▶ _Provided records_
───

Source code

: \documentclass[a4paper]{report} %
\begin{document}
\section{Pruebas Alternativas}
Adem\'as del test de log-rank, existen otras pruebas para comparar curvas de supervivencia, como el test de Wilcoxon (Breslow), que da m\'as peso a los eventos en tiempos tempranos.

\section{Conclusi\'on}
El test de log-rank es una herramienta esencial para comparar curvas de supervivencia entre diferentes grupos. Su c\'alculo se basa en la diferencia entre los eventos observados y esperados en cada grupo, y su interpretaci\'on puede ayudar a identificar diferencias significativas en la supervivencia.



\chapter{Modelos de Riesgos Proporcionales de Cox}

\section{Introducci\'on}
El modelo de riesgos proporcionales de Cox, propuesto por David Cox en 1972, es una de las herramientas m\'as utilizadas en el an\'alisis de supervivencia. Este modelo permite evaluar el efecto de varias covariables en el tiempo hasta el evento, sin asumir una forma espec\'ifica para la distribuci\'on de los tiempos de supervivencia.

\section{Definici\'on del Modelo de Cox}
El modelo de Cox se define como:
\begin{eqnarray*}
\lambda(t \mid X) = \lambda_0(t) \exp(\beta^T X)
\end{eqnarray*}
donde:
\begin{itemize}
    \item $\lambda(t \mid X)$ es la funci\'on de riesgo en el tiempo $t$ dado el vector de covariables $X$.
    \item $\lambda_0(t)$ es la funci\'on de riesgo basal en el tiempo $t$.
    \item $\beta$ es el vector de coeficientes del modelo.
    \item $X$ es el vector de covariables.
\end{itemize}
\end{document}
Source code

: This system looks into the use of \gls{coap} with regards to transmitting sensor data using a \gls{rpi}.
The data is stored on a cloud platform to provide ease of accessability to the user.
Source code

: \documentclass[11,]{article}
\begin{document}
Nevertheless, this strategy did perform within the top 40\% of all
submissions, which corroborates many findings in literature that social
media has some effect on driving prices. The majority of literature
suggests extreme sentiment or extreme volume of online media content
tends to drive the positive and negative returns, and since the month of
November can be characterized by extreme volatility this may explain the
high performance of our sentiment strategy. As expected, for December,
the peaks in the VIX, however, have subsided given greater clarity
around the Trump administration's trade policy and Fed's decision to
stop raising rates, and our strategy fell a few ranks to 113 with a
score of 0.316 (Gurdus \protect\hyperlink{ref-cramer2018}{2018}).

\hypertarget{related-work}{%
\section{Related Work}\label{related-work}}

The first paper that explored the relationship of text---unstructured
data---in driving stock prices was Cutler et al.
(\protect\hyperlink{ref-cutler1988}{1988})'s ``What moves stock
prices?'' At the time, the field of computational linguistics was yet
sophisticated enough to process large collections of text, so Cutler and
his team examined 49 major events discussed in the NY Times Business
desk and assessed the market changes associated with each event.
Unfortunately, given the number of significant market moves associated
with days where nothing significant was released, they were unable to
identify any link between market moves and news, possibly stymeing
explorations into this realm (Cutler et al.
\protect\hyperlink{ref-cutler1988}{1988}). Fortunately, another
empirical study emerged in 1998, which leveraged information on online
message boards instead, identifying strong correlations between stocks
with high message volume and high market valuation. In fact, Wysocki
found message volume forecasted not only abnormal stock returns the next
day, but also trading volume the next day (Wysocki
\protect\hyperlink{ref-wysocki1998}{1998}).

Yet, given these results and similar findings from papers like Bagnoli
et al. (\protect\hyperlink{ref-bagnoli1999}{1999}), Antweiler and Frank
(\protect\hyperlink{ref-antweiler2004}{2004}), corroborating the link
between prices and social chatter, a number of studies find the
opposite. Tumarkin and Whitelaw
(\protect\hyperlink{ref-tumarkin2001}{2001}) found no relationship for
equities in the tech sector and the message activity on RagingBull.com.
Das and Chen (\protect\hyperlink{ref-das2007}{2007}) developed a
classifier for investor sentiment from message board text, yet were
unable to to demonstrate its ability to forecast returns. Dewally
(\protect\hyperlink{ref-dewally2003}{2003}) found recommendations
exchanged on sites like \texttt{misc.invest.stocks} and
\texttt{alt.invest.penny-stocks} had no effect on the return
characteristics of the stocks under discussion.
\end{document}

───

▶ _Task prompt_
Copy every line of the listing above exactly.

▶ _Answer to this problem_
Source code

: \documentclass[a4paper]{report} %
\begin{document}
\section{Pruebas Alternativas}
Adem\'as del test de log-rank, existen otras pruebas para comparar curvas de supervivencia, como el test de Wilcoxon (Breslow), que da m\'as peso a los eventos en tiempos tempranos.

\section{Conclusi\'on}
El test de log-rank es una herramienta esencial para comparar curvas de supervivencia entre diferentes grupos. Su c\'alculo se basa en la diferencia entre los eventos observados y esperados en cada grupo, y su interpretaci\'on puede ayudar a identificar diferencias significativas en la supervivencia.



\chapter{Modelos de Riesgos Proporcionales de Cox}

\section{Introducci\'on}
El modelo de riesgos proporcionales de Cox, propuesto por David Cox en 1972, es una de las herramientas m\'as utilizadas en el an\'alisis de supervivencia. Este modelo permite evaluar el efecto de varias covariables en el tiempo hasta el evento, sin asumir una forma espec\'ifica para la distribuci\'on de los tiempos de supervivencia.

\section{Definici\'on del Modelo de Cox}
El modelo de Cox se define como:
\begin{eqnarray*}
\lambda(t \mid X) = \lambda_0(t) \exp(\beta^T X)
\end{eqnarray*}
donde:
\begin{itemize}
    \item $\lambda(t \mid X)$ es la funci\'on de riesgo en el tiempo $t$ dado el vector de covariables $X$.
    \item $\lambda_0(t)$ es la funci\'on de riesgo basal en el tiempo $t$.
    \item $\beta$ es el vector de coeficientes del modelo.
    \item $X$ es el vector de covariables.
\end{itemize}
\end{document}
Source code

: This system looks into the use of \gls{coap} with regards to transmitting sensor data using a \gls{rpi}.
The data is stored on a cloud platform to provide ease of accessability to the user.
Source code

: \documentclass[11,]{article}
\begin{document}
Nevertheless, this strategy did perform within the top 40\% of all
submissions, which corroborates many findings in literature that social
media has some effect on driving prices. The majority of literature
suggests extreme sentiment or extreme volume of online media content
tends to drive the positive and negative returns, and since the month of
November can be characterized by extreme volatility this may explain the
high performance of our sentiment strategy. As expected, for December,
the peaks in the VIX, however, have subsided given greater clarity
around the Trump administration's trade policy and Fed's decision to
stop raising rates, and our strategy fell a few ranks to 113 with a
score of 0.316 (Gurdus \protect\hyperlink{ref-cramer2018}{2018}).

\hypertarget{related-work}{%
\section{Related Work}\label{related-work}}

The first paper that explored the relationship of text---unstructured
data---in driving stock prices was Cutler et al.
(\protect\hyperlink{ref-cutler1988}{1988})'s ``What moves stock
prices?'' At the time, the field of computational linguistics was yet
sophisticated enough to process large collections of text, so Cutler and
his team examined 49 major events discussed in the NY Times Business
desk and assessed the market changes associated with each event.
Unfortunately, given the number of significant market moves associated
with days where nothing significant was released, they were unable to
identify any link between market moves and news, possibly stymeing
explorations into this realm (Cutler et al.
\protect\hyperlink{ref-cutler1988}{1988}). Fortunately, another
empirical study emerged in 1998, which leveraged information on online
message boards instead, identifying strong correlations between stocks
with high message volume and high market valuation. In fact, Wysocki
found message volume forecasted not only abnormal stock returns the next
day, but also trading volume the next day (Wysocki
\protect\hyperlink{ref-wysocki1998}{1998}).

Yet, given these results and similar findings from papers like Bagnoli
et al. (\protect\hyperlink{ref-bagnoli1999}{1999}), Antweiler and Frank
(\protect\hyperlink{ref-antweiler2004}{2004}), corroborating the link
between prices and social chatter, a number of studies find the
opposite. Tumarkin and Whitelaw
(\protect\hyperlink{ref-tumarkin2001}{2001}) found no relationship for
equities in the tech sector and the message activity on RagingBull.com.
Das and Chen (\protect\hyperlink{ref-das2007}{2007}) developed a
classifier for investor sentiment from message board text, yet were
unable to to demonstrate its ability to forecast returns. Dewally
(\protect\hyperlink{ref-dewally2003}{2003}) found recommendations
exchanged on sites like \texttt{misc.invest.stocks} and
\texttt{alt.invest.penny-stocks} had no effect on the return
characteristics of the stocks under discussion.
\end{document}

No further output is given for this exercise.